Reputation: 743
I'd like to insert an underscore after the first three characters of all variable names in a data frame. Any help would be much appreciated.
Current data frame:
df1 <- data.frame("genCrc_b1"=c(1,1,1),"genprd"=c(1,1,1) ,"genopr_b1_b2"=c(1,1,1))
Desired data frame:
df2 <- data.frame("gen_Crc_b1"=c(1,1,1),"gen_prd"=c(1,1,1) ,"gen_opr_b1_b2"=c(1,1,1))
My attempts:
gsub('^(.{3})(.*)$', "_", names(df1))
gsub('^(.{3})(.*)$', '\\_\\2', names(df1))
Upvotes: 1
Views: 2454
Reputation: 38510
You can also use regmatches<-
to replace the sub-expressions.
regmatches(names(df1), regexpr("gen", names(df1), fixed=TRUE)) <- "gen_"
Now, check that the values have been properly changed.
names(df1)
[1] "gen_Crc_b1" "gen_prd" "gen_opr_b1_b2"
Here, regexpr
finds the first position in each element of the character vector that matches the subexpression, "gen". These positions are fed to regmatches
and the substitution is performed.
Upvotes: 2
Reputation: 39154
If your variable names all begin with gen
, we can also do the following.
colnames(df1) <- gsub("gen", "gen_", colnames(df1), fixed = TRUE)
Upvotes: 2
Reputation: 887531
We can use sub
to capture the first 3 characters as a group ((.{3})
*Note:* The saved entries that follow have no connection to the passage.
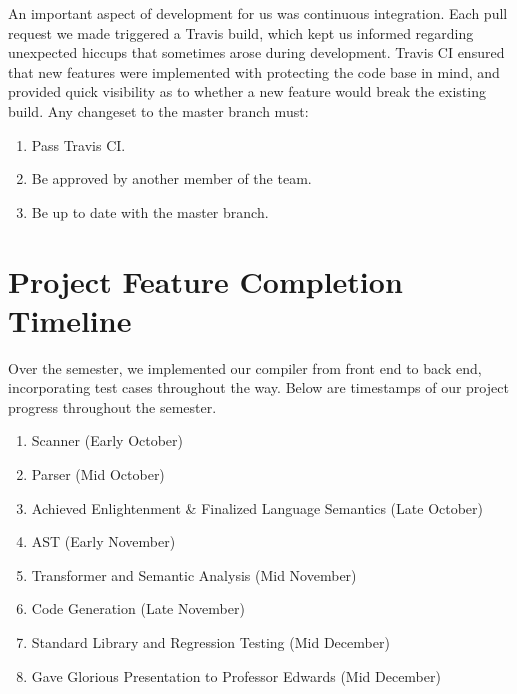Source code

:   \medskip \noindent
  An important aspect of development for us was continuous integration. Each pull request we made triggered a Travis build, which kept us informed regarding unexpected hiccups that sometimes arose during development. Travis CI ensured that new features were implemented with protecting the code base in mind, and provided quick visibility as to whether a new feature would break the existing build. Any changeset to the master branch must:

  \begin{enumerate}
    \item Pass Travis CI.
    \item Be approved by another member of the team.
    \item Be up to date with the master branch.
  \end{enumerate}

\section{Project Feature Completion Timeline}
Over the semester, we implemented our compiler from front end to back end, incorporating test cases throughout the way. Below are timestamps of our project progress throughout the semester.

  \begin{enumerate}
    \item Scanner (Early October)
    \item Parser (Mid October)
    \item Achieved Enlightenment \& Finalized Language Semantics (Late October)
    \item AST (Early November)
    \item Transformer and Semantic Analysis (Mid November)
    \item Code Generation (Late November)
    \item Standard Library and Regression Testing (Mid December)
    \item Gave Glorious Presentation to Professor Edwards (Mid December)
  \end{enumerate}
) and in the replacement specify the backreference of the group (\\1
) followed by underscore
names(df1) <- sub("^(.{3})", "\\1_", names(df1))
names(df1)
#[1] "gen_Crc_b1" "gen_prd" "gen_opr_b1_b2"
In the OP's post, especially the last one, there were two capture groups, but only one was specified
gsub('^(.{3})(.*)$', '\\1_\\2', names(df1))
BTW, gsub
is not needed as we are replacing only at a single instance instead of multiple times.
In the first case, none of backreference for the captured groups were used in the replacement
Upvotes: 5